The Rebellion par l’Atelier Van Lieshout, un circuit sculptural qui déboulonne … jusqu’au 23 novembre.



En collaboration avec Luxembourg Art Week, voici Young Luxembourgish Artists (YL A), une association et une expo.


Asbl fondée en 2021 par Lou Phillips et Gerard Valerius, YLA a entend jouer un rôle d’incubateur pour jeunes artistes (nés en 1980/90) luxembourgeois (natifs du Luxembourg ou y vivant/travaillant), des artistes encore l’école ou tout juste diplômés à qui s’offre une visibilité, une première plateforme, à savoir une expo, «qui propose une curation de qualité». Et donc, pour sa 3e édition, hormis Jil Lahr, invitée pour la seconde fois depuis 2021 histoire de voir son évolution, YLA réunit 9 artistes débutants, dont les travaux investissent l’ancien showroom du garage Arnold Kontz (à Bonnevoie), spécialement réhabilité pour l’occasion.


En gros, de la peinture perfusée par le pop art et ses couleurs vives – introduction ironique, parodique, parfois critique, du réel et du populaire, du publicitaire ou du consommable (cfr les grands formats acryliques de Xavier Karger), aussi du surréalisme (cfr Anne Mélan et son énigmatique monde intérieur, sorte d’étrange caverne organique où circulent des espèces d’amides, voire des spermatozoïdes?) –, ce qui n’empêche pas l’abstraction par sensibles jeux d’ombres selon Amine Jaafari. Donc, de la peinture et… des objets du quotidien.


Objets tantôt sculpturaux – métalliques dans le cas de Lara Ruiz avec ses stores déguisés en Waves, ou céramiques dans le cas de Lisa Junius qui décline en bleu de la vaisselle et du petit mobilier, dont chaise… de poupée. Objets tantôt peints. Et c’est là que Jil Lahr entre en piste, avec pailles, mégots, canettes et autres emballages trouvés, soit mis en situation (en l’occurrence sur un banc), soit réinterprétés sur toile, à mi-chemin entre le figuré et le suggéré.

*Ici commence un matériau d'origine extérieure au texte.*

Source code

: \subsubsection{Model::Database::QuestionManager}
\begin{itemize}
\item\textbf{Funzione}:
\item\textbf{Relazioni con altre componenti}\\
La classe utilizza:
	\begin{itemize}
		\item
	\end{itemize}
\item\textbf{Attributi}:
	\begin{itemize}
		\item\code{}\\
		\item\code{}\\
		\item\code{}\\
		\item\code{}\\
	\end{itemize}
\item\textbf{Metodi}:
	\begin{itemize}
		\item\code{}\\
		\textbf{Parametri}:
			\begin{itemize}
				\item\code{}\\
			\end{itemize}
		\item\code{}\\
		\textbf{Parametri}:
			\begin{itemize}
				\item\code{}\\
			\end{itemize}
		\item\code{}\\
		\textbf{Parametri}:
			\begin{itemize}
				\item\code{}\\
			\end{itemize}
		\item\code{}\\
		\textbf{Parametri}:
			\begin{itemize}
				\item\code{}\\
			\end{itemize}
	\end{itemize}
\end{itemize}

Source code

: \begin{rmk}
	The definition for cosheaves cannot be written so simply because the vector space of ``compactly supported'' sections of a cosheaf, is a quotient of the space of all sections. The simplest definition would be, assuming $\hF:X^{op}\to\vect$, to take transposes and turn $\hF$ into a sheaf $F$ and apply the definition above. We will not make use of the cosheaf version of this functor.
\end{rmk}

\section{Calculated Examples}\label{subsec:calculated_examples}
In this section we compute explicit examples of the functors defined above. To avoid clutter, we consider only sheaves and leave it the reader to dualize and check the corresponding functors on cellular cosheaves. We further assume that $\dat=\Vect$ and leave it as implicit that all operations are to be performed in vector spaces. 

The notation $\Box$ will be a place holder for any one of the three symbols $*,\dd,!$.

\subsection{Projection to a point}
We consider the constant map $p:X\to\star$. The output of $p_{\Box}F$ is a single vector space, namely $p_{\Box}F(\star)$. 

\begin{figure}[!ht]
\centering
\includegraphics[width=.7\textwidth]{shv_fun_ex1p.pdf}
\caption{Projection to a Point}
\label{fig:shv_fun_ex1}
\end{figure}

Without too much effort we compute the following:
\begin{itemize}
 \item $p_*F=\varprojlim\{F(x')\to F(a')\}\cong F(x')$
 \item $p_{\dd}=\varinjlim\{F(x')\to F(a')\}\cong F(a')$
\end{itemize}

La consommation est omniprésente, et l’alimentation, un thème pictural de choix – du coup, retour en boucle vers Hors-d’œuvre au Cercle Cité. La preuve avec le rayon boucherie de Lara Weiler, et surtout avec la façon plane dont Oriane Bruyat représente son vécu entre pique-nique et cuisine niçoise.


Enfin, il y a Steven Cruz, qui revisite l’art mosaïque de son Portugal natal dans Faggot, une installation de 250 x 250 cm composée de carreaux en céramique blancs relatant non pas un épisode religieux comme le veut la tradition, mais un érotique chapelet de «personnes trans et non binaires» ainsi qu’une «orgie d’hommes blancs au pouvoir», et tout ce petit monde stylisé en bleu, qui plus est déposé au sol, pour dénoncer la stigmatisation des minorités, foulées aux pieds.

La gentrification, c’est l’autre croisade de Steven, qui, dans Silent Anguish, une installation photographique, documente la transformation d’un quartier de Lisbonne, dont l’architecture bétonnée «a tué la communauté», son âme, sa jubilation, ses couleurs – dans un silence aussi désert que mortifère, un jouet d’enfant abandonné et, d’une fenêtre, un peu de linge à sécher.


YLA, vol.3, c’est une bonne nouvelle, elle est même réjouissante cette jeune scène qui croise le sociétal et l’intime… sans s’inféoder au numérique – jusqu’au 18 novembre, tous les vendredis, samedis et dimanches au garage Arnold Kontz à Bonnevoie.